▸ **Problem requirements**: Send back the listing, word for word.

▸ **Data excerpts**:
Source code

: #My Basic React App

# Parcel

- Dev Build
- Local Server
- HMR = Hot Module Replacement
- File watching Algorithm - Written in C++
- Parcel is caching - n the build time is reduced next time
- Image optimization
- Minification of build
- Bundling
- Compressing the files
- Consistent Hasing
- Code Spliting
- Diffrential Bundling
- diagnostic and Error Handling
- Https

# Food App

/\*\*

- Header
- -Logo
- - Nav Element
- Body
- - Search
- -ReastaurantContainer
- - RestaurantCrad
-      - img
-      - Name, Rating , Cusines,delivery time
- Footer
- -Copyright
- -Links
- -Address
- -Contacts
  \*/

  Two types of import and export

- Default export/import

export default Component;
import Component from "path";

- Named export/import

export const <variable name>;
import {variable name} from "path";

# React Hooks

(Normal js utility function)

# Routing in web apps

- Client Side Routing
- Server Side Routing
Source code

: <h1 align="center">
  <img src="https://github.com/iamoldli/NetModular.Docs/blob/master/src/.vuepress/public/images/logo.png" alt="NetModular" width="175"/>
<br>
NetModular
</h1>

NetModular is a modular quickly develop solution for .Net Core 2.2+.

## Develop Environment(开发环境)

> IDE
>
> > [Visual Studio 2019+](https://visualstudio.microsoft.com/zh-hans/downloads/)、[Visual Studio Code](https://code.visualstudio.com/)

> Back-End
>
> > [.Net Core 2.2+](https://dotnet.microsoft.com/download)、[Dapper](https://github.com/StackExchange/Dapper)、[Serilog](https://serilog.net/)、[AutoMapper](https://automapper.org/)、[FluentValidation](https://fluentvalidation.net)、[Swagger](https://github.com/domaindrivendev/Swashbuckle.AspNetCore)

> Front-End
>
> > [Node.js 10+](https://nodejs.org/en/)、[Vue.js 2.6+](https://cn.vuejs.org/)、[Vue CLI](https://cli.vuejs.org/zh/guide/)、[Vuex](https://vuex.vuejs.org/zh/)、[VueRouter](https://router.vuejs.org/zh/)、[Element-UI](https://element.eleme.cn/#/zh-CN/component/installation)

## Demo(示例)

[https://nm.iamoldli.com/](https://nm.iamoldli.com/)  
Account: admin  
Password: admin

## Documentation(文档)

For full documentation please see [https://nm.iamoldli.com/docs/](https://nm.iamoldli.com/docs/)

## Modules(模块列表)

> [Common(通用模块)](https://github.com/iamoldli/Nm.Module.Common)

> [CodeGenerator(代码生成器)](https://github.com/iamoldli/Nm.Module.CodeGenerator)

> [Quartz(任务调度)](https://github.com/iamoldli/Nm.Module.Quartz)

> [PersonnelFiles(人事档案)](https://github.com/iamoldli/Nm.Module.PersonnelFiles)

▸ **Expected answer**:
Source code

: #My Basic React App

# Parcel

- Dev Build
- Local Server
- HMR = Hot Module Replacement
- File watching Algorithm - Written in C++
- Parcel is caching - n the build time is reduced next time
- Image optimization
- Minification of build
- Bundling
- Compressing the files
- Consistent Hasing
- Code Spliting
- Diffrential Bundling
- diagnostic and Error Handling
- Https

# Food App

/\*\*

- Header
- -Logo
- - Nav Element
- Body
- - Search
- -ReastaurantContainer
- - RestaurantCrad
-      - img
-      - Name, Rating , Cusines,delivery time
- Footer
- -Copyright
- -Links
- -Address
- -Contacts
  \*/

  Two types of import and export

- Default export/import

export default Component;
import Component from "path";

- Named export/import

export const <variable name>;
import {variable name} from "path";

# React Hooks

(Normal js utility function)

# Routing in web apps

- Client Side Routing
- Server Side Routing
Source code

: <h1 align="center">
  <img src="https://github.com/iamoldli/NetModular.Docs/blob/master/src/.vuepress/public/images/logo.png" alt="NetModular" width="175"/>
<br>
NetModular
</h1>

NetModular is a modular quickly develop solution for .Net Core 2.2+.

## Develop Environment(开发环境)

> IDE
>
> > [Visual Studio 2019+](https://visualstudio.microsoft.com/zh-hans/downloads/)、[Visual Studio Code](https://code.visualstudio.com/)

> Back-End
>
> > [.Net Core 2.2+](https://dotnet.microsoft.com/download)、[Dapper](https://github.com/StackExchange/Dapper)、[Serilog](https://serilog.net/)、[AutoMapper](https://automapper.org/)、[FluentValidation](https://fluentvalidation.net)、[Swagger](https://github.com/domaindrivendev/Swashbuckle.AspNetCore)

> Front-End
>
> > [Node.js 10+](https://nodejs.org/en/)、[Vue.js 2.6+](https://cn.vuejs.org/)、[Vue CLI](https://cli.vuejs.org/zh/guide/)、[Vuex](https://vuex.vuejs.org/zh/)、[VueRouter](https://router.vuejs.org/zh/)、[Element-UI](https://element.eleme.cn/#/zh-CN/component/installation)

## Demo(示例)

[https://nm.iamoldli.com/](https://nm.iamoldli.com/)  
Account: admin  
Password: admin

## Documentation(文档)

For full documentation please see [https://nm.iamoldli.com/docs/](https://nm.iamoldli.com/docs/)

## Modules(模块列表)

> [Common(通用模块)](https://github.com/iamoldli/Nm.Module.Common)

> [CodeGenerator(代码生成器)](https://github.com/iamoldli/Nm.Module.CodeGenerator)

> [Quartz(任务调度)](https://github.com/iamoldli/Nm.Module.Quartz)

> [PersonnelFiles(人事档案)](https://github.com/iamoldli/Nm.Module.PersonnelFiles)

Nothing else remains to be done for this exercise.